Rendered images with source text
====
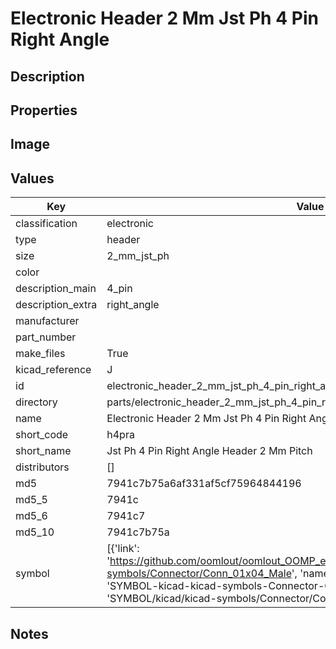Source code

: # Electronic Header 2 Mm Jst Ph 4 Pin Right Angle

## Description

## Properties


## Image


## Values

| Key | Value |
| --- | --- |
| classification | electronic |
| type | header |
| size | 2_mm_jst_ph |
| color |  |
| description_main | 4_pin |
| description_extra | right_angle |
| manufacturer |  |
| part_number |  |
| make_files | True |
| kicad_reference | J |
| id | electronic_header_2_mm_jst_ph_4_pin_right_angle |
| directory | parts/electronic_header_2_mm_jst_ph_4_pin_right_angle |
| name | Electronic Header 2 Mm Jst Ph 4 Pin Right Angle |
| short_code | h4pra |
| short_name | Jst Ph 4 Pin Right Angle Header 2 Mm Pitch |
| distributors | [] |
| md5 | 7941c7b75a6af331af5cf75964844196 |
| md5_5 | 7941c |
| md5_6 | 7941c7 |
| md5_10 | 7941c7b75a |
| symbol | [{'link': 'https://github.com/oomlout/oomlout_OOMP_eda_V2/tree/main/SYMBOL/kicad/kicad-symbols/Connector/Conn_01x04_Male', 'name': 'Connector : Conn_01x04_Male', 'id': 'SYMBOL-kicad-kicad-symbols-Connector-Conn_01x04_Male', 'directory': 'SYMBOL/kicad/kicad-symbols/Connector/Conn_01x04_Male/'}] |

## Notes

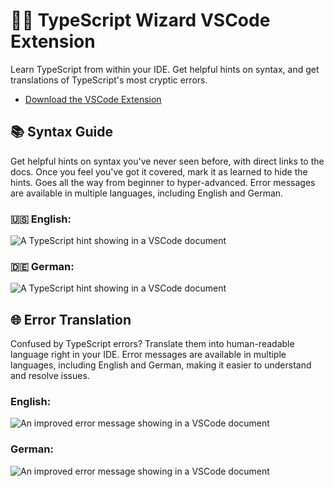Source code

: # 🧙‍♂️ TypeScript Wizard VSCode Extension

Learn TypeScript from within your IDE. Get helpful hints on syntax, and get translations of TypeScript's most cryptic errors.

- [Download the VSCode Extension](https://marketplace.visualstudio.com/items?itemName=nyxb.typescript-wizard)

## 📚 Syntax Guide

Get helpful hints on syntax you've never seen before, with direct links to the docs. Once you feel you've got it covered, mark it as learned to hide the hints. Goes all the way from beginner to hyper-advanced. Error messages are available in multiple languages, including English and German.

### :us: English:
<img src="https://raw.githubusercontent.com/nyxblabs/typescript-wizard/main/assets/hint-screenshot-en.png" alt="A TypeScript hint showing in a VSCode document" />

### :de: German:
<img src="https://raw.githubusercontent.com/nyxblabs/typescript-wizard/main/assets/hint-screenshot-de.png" alt="A TypeScript hint showing in a VSCode document" />

## 🌐 Error Translation

Confused by TypeScript errors? Translate them into human-readable language right in your IDE. Error messages are available in multiple languages, including English and German, making it easier to understand and resolve issues.

### English:
<img src="https://raw.githubusercontent.com/nyxblabs/typescript-wizard/main/assets/error-screenshot-en.png" alt="An improved error message showing in a VSCode document" />

### German:
<img src="https://raw.githubusercontent.com/nyxblabs/typescript-wizard/main/assets/error-screenshot-de.png" alt="An improved error message showing in a VSCode document" />
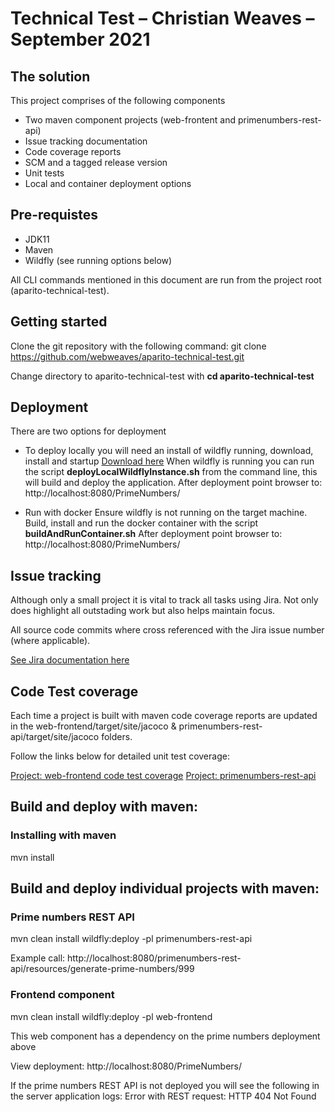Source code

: # Technical Test – Christian Weaves – September 2021

## The solution

This project comprises of the following components

* Two maven component projects (web-frontent and primenumbers-rest-api)
* Issue tracking documentation
* Code coverage reports
* SCM and a tagged release version
* Unit tests
* Local and container deployment options

## Pre-requistes

* JDK11
* Maven
* Wildfly (see running options below)

All CLI commands mentioned in this document are run from the project root (aparito-technical-test).

## Getting started

Clone the git repository with the following command:
git clone https://github.com/webweaves/aparito-technical-test.git 

Change directory to aparito-technical-test with **cd aparito-technical-test**

## Deployment
There are two options for deployment 
* To deploy locally you will need an install of wildfly running, download, install and startup [Download here](https://www.wildfly.org/downloads/)
When wildfly is running you can run the script **deployLocalWildflyInstance.sh** from the command line, this will build and deploy the application.
After deployment point browser to: http://localhost:8080/PrimeNumbers/

* Run with docker
Ensure wildfly is not running on the target machine.
Build, install and run the docker container with the script **buildAndRunContainer.sh**
After deployment point browser to: http://localhost:8080/PrimeNumbers/

## Issue tracking
Although only a small project it is vital to track all tasks using Jira. Not only does highlight all outstading work but also helps maintain focus.

All source code commits where cross referenced with the Jira issue number (where applicable).

[See Jira documentation here](documentation/jira/AparitoTechTestJiraIssues.doc)

## Code Test coverage
Each time a project is built with maven code coverage reports are updated in the web-frontend/target/site/jacoco & primenumbers-rest-api/target/site/jacoco folders.

Follow the links below for detailed unit test coverage:

[Project: web-frontend code test coverage](documentation/codeTestCoverage/primenumbers-rest-api/index.html)
[Project: primenumbers-rest-api](documentation/codeTestCoverage/web-frontend/index.html)

## Build and deploy with maven:

### Installing with maven
mvn install


## Build and deploy individual projects with maven:

### Prime numbers REST API
mvn clean install wildfly:deploy -pl primenumbers-rest-api

Example call:
http://localhost:8080/primenumbers-rest-api/resources/generate-prime-numbers/999

### Frontend component
mvn clean install wildfly:deploy -pl web-frontend

This web component has a dependency on the prime numbers deployment above

View deployment:
http://localhost:8080/PrimeNumbers/

If the prime numbers REST API is not deployed you will see the following in the server application logs: Error with REST request: HTTP 404 Not Found
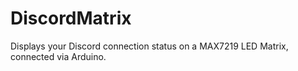 # DiscordMatrix

Displays your Discord connection status on a MAX7219 LED Matrix, connected via Arduino.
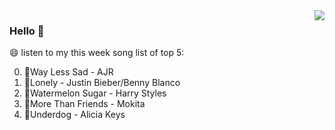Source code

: <img align="right"  src="https://github-readme-stats.vercel.app/api/top-langs/?username=sohyunQVQ" />

### Hello 👋

😄 listen to my this week song list of top 5:

0. 🌈Way Less Sad - AJR
1. 🌈Lonely - Justin Bieber/Benny Blanco
2. 🌈Watermelon Sugar - Harry Styles
3. 🌈More Than Friends - Mokita
4. 🌈Underdog - Alicia Keys

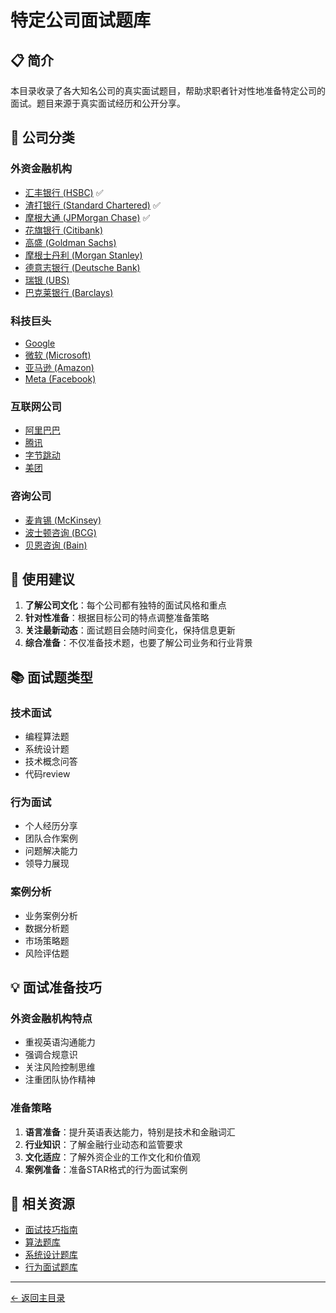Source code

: # 特定公司面试题库

## 📋 简介

本目录收录了各大知名公司的真实面试题目，帮助求职者针对性地准备特定公司的面试。题目来源于真实面试经历和公开分享。

## 🏢 公司分类

### 外资金融机构
- [汇丰银行 (HSBC)](./hsbc/README.md) ✅
- [渣打银行 (Standard Chartered)](./standard-chartered/README.md) ✅
- [摩根大通 (JPMorgan Chase)](./jpmorgan/README.md) ✅
- [花旗银行 (Citibank)](./citibank/README.md)
- [高盛 (Goldman Sachs)](./goldman-sachs/README.md)
- [摩根士丹利 (Morgan Stanley)](./morgan-stanley/README.md)
- [德意志银行 (Deutsche Bank)](./deutsche-bank/README.md)
- [瑞银 (UBS)](./ubs/README.md)
- [巴克莱银行 (Barclays)](./barclays/README.md)

### 科技巨头
- [Google](./google/README.md)
- [微软 (Microsoft)](./microsoft/README.md)
- [亚马逊 (Amazon)](./amazon/README.md)
- [Meta (Facebook)](./meta/README.md)

### 互联网公司
- [阿里巴巴](./alibaba/README.md)
- [腾讯](./tencent/README.md)
- [字节跳动](./bytedance/README.md)
- [美团](./meituan/README.md)

### 咨询公司
- [麦肯锡 (McKinsey)](./mckinsey/README.md)
- [波士顿咨询 (BCG)](./bcg/README.md)
- [贝恩咨询 (Bain)](./bain/README.md)

## 🎯 使用建议

1. **了解公司文化**：每个公司都有独特的面试风格和重点
2. **针对性准备**：根据目标公司的特点调整准备策略
3. **关注最新动态**：面试题目会随时间变化，保持信息更新
4. **综合准备**：不仅准备技术题，也要了解公司业务和行业背景

## 📚 面试题类型

### 技术面试
- 编程算法题
- 系统设计题
- 技术概念问答
- 代码review

### 行为面试
- 个人经历分享
- 团队合作案例
- 问题解决能力
- 领导力展现

### 案例分析
- 业务案例分析
- 数据分析题
- 市场策略题
- 风险评估题

## 💡 面试准备技巧

### 外资金融机构特点
- 重视英语沟通能力
- 强调合规意识
- 关注风险控制思维
- 注重团队协作精神

### 准备策略
1. **语言准备**：提升英语表达能力，特别是技术和金融词汇
2. **行业知识**：了解金融行业动态和监管要求
3. **文化适应**：了解外资企业的工作文化和价值观
4. **案例准备**：准备STAR格式的行为面试案例

## 🔗 相关资源

- [面试技巧指南](../../docs/interview-tips.md)
- [算法题库](../algorithms/README.md)
- [系统设计题库](../system-design/README.md)
- [行为面试题库](../behavioral/README.md)

---
[← 返回主目录](../../README.md)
====
Filter the entries down to the lines with the word "English" in them.

Get helpful hints on syntax you've never seen before, with direct links to the docs. Once you feel you've got it covered, mark it as learned to hide the hints. Goes all the way from beginner to hyper-advanced. Error messages are available in multiple languages, including English and German.
### :us: English:
Confused by TypeScript errors? Translate them into human-readable language right in your IDE. Error messages are available in multiple languages, including English and German, making it easier to understand and resolve issues.
### English:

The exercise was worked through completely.